* _EXERCISE DETAILS_
Your answer should be the line containing "4、了解订阅号、服务号和企业微信的区别后，选择想要的帐号类型" and every line after it to the end of the records below, word for word.

[Source texts of formatted documents]
++++++++

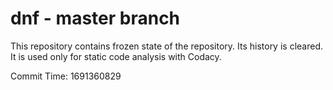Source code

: # dnf - master branch

This repository contains frozen state of the repository.
Its history is cleared. It is used only for static code
analysis with Codacy.

Commit Time: 1691360829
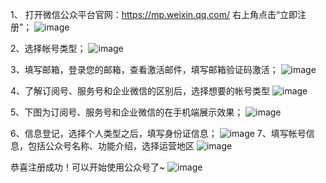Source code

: 1、	打开微信公众平台官网：https://mp.weixin.qq.com/ 右上角点击“立即注册”；
![image](https://hundsunsoft.github.io/1.jpg)

2、选择帐号类型；
 ![image](https://hundsunsoft.github.io/2.png)

3、填写邮箱，登录您的邮箱，查看激活邮件，填写邮箱验证码激活；
 ![image](https://hundsunsoft.github.io/3.png)

4、了解订阅号、服务号和企业微信的区别后，选择想要的帐号类型
 ![image](https://hundsunsoft.github.io/4.jpg)

5、下图为订阅号、服务号和企业微信的在手机端展示效果；
 ![image](https://hundsunsoft.github.io/5.jpg)

6、信息登记，选择个人类型之后，填写身份证信息；
 ![image](https://hundsunsoft.github.io/6.png)
7、填写帐号信息，包括公众号名称、功能介绍，选择运营地区
 ![image](https://hundsunsoft.github.io/7.png)

恭喜注册成功！可以开始使用公众号了~
 ![image](https://hundsunsoft.github.io/8.jpg)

++++++++

* _EXERCISE ANSWER_
4、了解订阅号、服务号和企业微信的区别后，选择想要的帐号类型
 ![image](https://hundsunsoft.github.io/4.jpg)

5、下图为订阅号、服务号和企业微信的在手机端展示效果；
 ![image](https://hundsunsoft.github.io/5.jpg)

6、信息登记，选择个人类型之后，填写身份证信息；
 ![image](https://hundsunsoft.github.io/6.png)
7、填写帐号信息，包括公众号名称、功能介绍，选择运营地区
 ![image](https://hundsunsoft.github.io/7.png)

恭喜注册成功！可以开始使用公众号了~
 ![image](https://hundsunsoft.github.io/8.jpg)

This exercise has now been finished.